Take a day for yourself tomorrow. Get out. Do something other than stare at the gigabytes you download inside and into your dark and tiny 'lil room-womb. Get up early and act like you have an interview downtown or somewhere. Take your time and get some coffee for here and just sit there and drink it up. Maybe write a story about how you are down to your bottom dollar, but you were lucky enough that a friend was working at the coffee shop where you were hoping they would be, able to wave their magic decision over your cup and make your Americano appear free-of-charge. Dear friend who I only see on occasion, the Great & Amazing, in the flesh, the one and only. I write a tribute to you and the fine job you do as the person you are, not the thing you do.

Looking down at my bottom dollar stretched out on the table next to the Last Americano—wondering where to go—here, or where to go after there is no more Americano. Let it go. Leave it as a tip. Wait it out. Take another sip. There is still time. The bottom dollar's still yours. Roll it up and use it as a straw. Dip it in. Suck it in. Rake it in. Take it in—to the last drop.

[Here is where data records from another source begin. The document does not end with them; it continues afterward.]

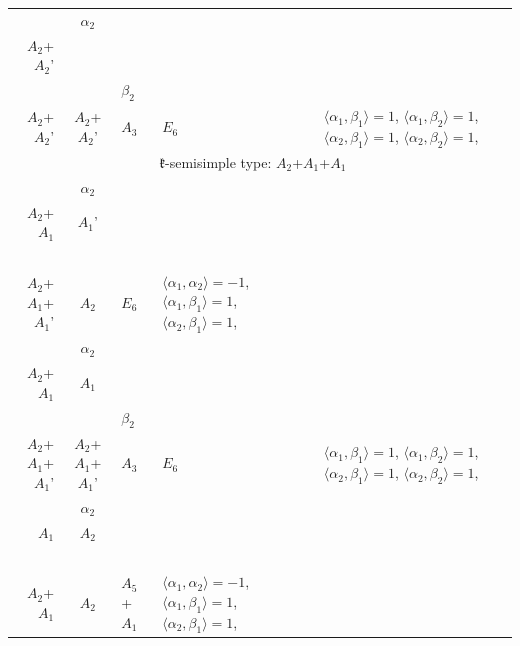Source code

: \documentclass[12pt]{report}
\begin{document}
\begin{appendix}
{\begin{longtable}{rcl p{1cm}p{1cm}p{3cm} }
\\
\begin{tabular}{cc}$\alpha_1$+ & $\alpha_2$\\\tiny{ $A_2$+$A_2$' } & \tiny{  }\end{tabular} &\begin{tabular}{c} = \\~ \end{tabular} & \begin{tabular}{cc}$\beta_1$+ & $\beta_2$\\\tiny{ $A_2$+$A_2$' } & \tiny{ $A_2$+$A_2$' }\end{tabular} & $A_3$ & $E_6$ &  $\langle\alpha_1, \beta_1\rangle=1$, $\langle\alpha_1, \beta_2\rangle=1$, $\langle\alpha_2, \beta_1\rangle=1$, $\langle\alpha_2, \beta_2\rangle=1$, 
\\
\hline\multicolumn{5}{c}{$\mathfrak{k}$-semisimple type: $A_2$+$A_1$+$A_1$}\\
\hline\hline\begin{tabular}{cc}$\alpha_1$+ & $\alpha_2$\\\tiny{ $A_2$+$A_1$ } & \tiny{ $A_1$' }\end{tabular} &\begin{tabular}{c} = \\~ \end{tabular} & \begin{tabular}{c}$\beta_1$\\\tiny{ $A_2$+$A_1$+$A_1$' }\end{tabular} & $A_2$ & $E_6$ & $\langle\alpha_1, \alpha_2\rangle=-1$,  $\langle\alpha_1, \beta_1\rangle=1$, $\langle\alpha_2, \beta_1\rangle=1$, 
\\
\begin{tabular}{cc}$\alpha_1$+ & $\alpha_2$\\\tiny{ $A_2$+$A_1$ } & \tiny{ $A_1$ }\end{tabular} &\begin{tabular}{c} = \\~ \end{tabular} & \begin{tabular}{cc}$\beta_1$+ & $\beta_2$\\\tiny{ $A_2$+$A_1$+$A_1$' } & \tiny{ $A_2$+$A_1$+$A_1$' }\end{tabular} & $A_3$ & $E_6$ &  $\langle\alpha_1, \beta_1\rangle=1$, $\langle\alpha_1, \beta_2\rangle=1$, $\langle\alpha_2, \beta_1\rangle=1$, $\langle\alpha_2, \beta_2\rangle=1$, 
\\
\begin{tabular}{cc}$\alpha_1$+ & $\alpha_2$\\\tiny{ $A_1$ } & \tiny{ $A_2$ }\end{tabular} &\begin{tabular}{c} = \\~ \end{tabular} & \begin{tabular}{c}$\beta_1$\\\tiny{ $A_2$+$A_1$ }\end{tabular} & $A_2$ & $A_5$+$A_1$ & $\langle\alpha_1, \alpha_2\rangle=-1$,  $\langle\alpha_1, \beta_1\rangle=1$, $\langle\alpha_2, \beta_1\rangle=1$, 

\end{longtable}}
\end{appendix}
\end{document}
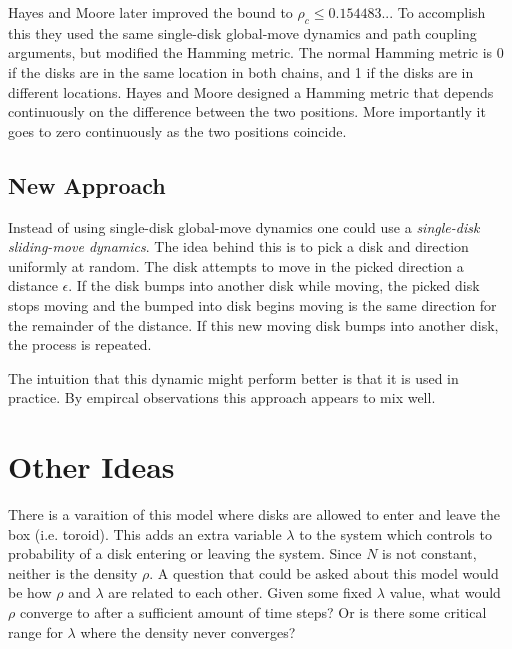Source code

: \documentclass[a4paper,11pt]{article}
\begin{document}
Hayes and Moore \cite{Hayes} later improved the bound to $\rho_c \le 0.154483..$.  To accomplish this they used the same single-disk global-move dynamics and path coupling arguments, but modified the Hamming metric.  The normal Hamming metric is 0 if the disks are in the same location in both chains, and 1 if the disks are in different locations.  Hayes and Moore designed a Hamming metric that depends continuously on the difference between the two positions.  More importantly it goes to zero continuously as the two positions coincide.

\subsection*{New Approach}

Instead of using single-disk global-move dynamics one could use a \textit{single-disk sliding-move dynamics}.  The idea behind this is to pick a disk and direction uniformly at random.  The disk attempts to move in the picked direction a distance $\epsilon$.  If the disk bumps into another disk while moving, the picked disk stops moving and the bumped into disk begins moving is the same direction for the remainder of the distance.  If this new moving disk bumps into another disk, the process is repeated.

The intuition that this dynamic might perform better is that it is used in practice.  By empircal observations this approach appears to mix well.

\section*{Other Ideas}

There is a varaition of this model where disks are allowed to enter and leave the box (i.e. toroid).  This adds an extra variable $\lambda$ to the system which controls to probability of a disk entering or leaving the system.  Since $N$ is not constant, neither is the density $\rho$.  A question that could be asked about this model would be how $\rho$ and $\lambda$ are related to each other.  Given some fixed $\lambda$ value, what would $\rho$ converge to after a sufficient amount of time steps? Or is there some critical range for $\lambda$ where the density never converges?
\end{document}
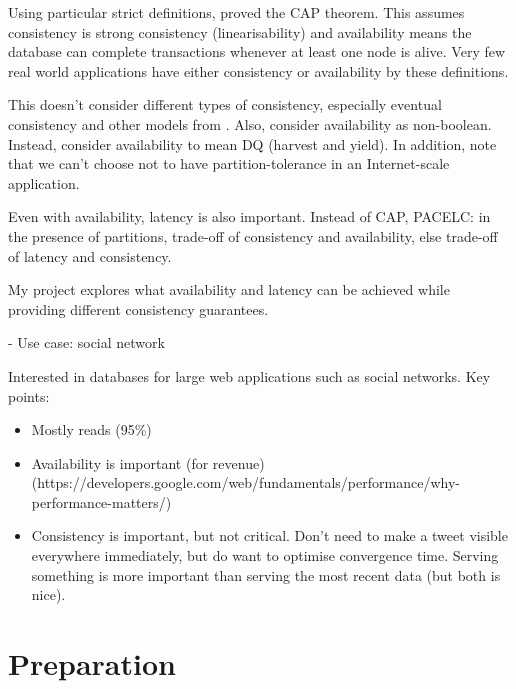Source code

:\documentclass[12pt,a4paper,twoside,openright]{report}
\begin{document}
Using particular strict definitions, \cite{gilbert} proved the CAP theorem. This assumes consistency is strong consistency (linearisability) and availability means the database can complete transactions whenever at least one node is alive. Very few real world applications have either consistency or availability by these definitions.

This doesn't consider different types of consistency, especially eventual consistency and other models from \cite{terry2013}. Also, consider availability as non-boolean. Instead, consider availability to mean DQ (harvest and yield). In addition, note that we can't choose not to have partition-tolerance in an Internet-scale application. \cite{hale_2010}

Even with availability, latency is also important. Instead of CAP, PACELC: in the presence of partitions, trade-off of consistency and availability, else trade-off of latency and consistency. \cite{abadi2012consistency}

My project explores what availability and latency can be achieved while providing different consistency guarantees.

- Use case: social network

Interested in databases for large web applications such as social networks. Key points:

\begin{itemize}
\item
Mostly reads (95\%) \cite{nunemaker}

\item
Availability is important (for revenue) (https://developers.google.com/web/fundamentals/performance/why-performance-matters/)

\item
Consistency is important, but not critical. Don't need to make a tweet visible everywhere immediately, but do want to optimise convergence time. Serving something is more important than serving the most recent data (but both is nice).

\end{itemize}

\chapter{Preparation}


\end{document}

Near the bottom, it tastes like pennies.

15.9.10

How All My Stories End

... now read this all again like I'm dead and gone forever.

10.9.10

Far Away Forest

Leap forward. Over the doubts and buildings and streets in a single bound. Land on the open field and look around. The grass is brown and the roads are dusty. The sky is big and the clouds are puffy. A black bird flies, followed by another. Leaping after them, they twist their feathers and dodge my feat. They flap behind me while the sun warms my face and the wind cools me, soothes me, smooths me. Gravity propels me back to the ground.

I land in a forest, next to a stream. I don't remember feeling the touch of the leaves. I must have missed them, just barely. I look down at a giant green slug slowly moving slower than any eyes can see, but I can see the direction he's headed in the shiny trail of slime leading the way back to the places he has been. Sparkling slime next to a sparkling stream, where the water is rushing, and splashing the rocks, breaking the water into drops, tiny explosions, tiny fireworks, tinier waterworks, shooting sparks carried by the wind, cooled and glowing, barely hitting my face from where I am standing. Stepping closer and over the shiny green slimy, I am surrounded in mistshowered with kisses and cooling hisses. I love it here.

Far away forest.

A La Mode

Clink. Chink. Cling-clang-clack.
Heart attack. Heart attack. That's where we're at.
Make a wish. Blow it out. Slice it up and give it to your friends.
Ask them if they would like a side of ice cream,
a la mode — a la mode.

8.9.10

There Goes Those Memories

Click it if you like it.
Double-click it if you like it more.

Here's what the internet is doing to your body. You write a little something on it and tell yourself that there are millions of people that are waiting there online to read it. You tell yourself until you are convinced that there are millions of people reading your little something words that will like them so much that they will pay you with so many compliments you become rich and famous.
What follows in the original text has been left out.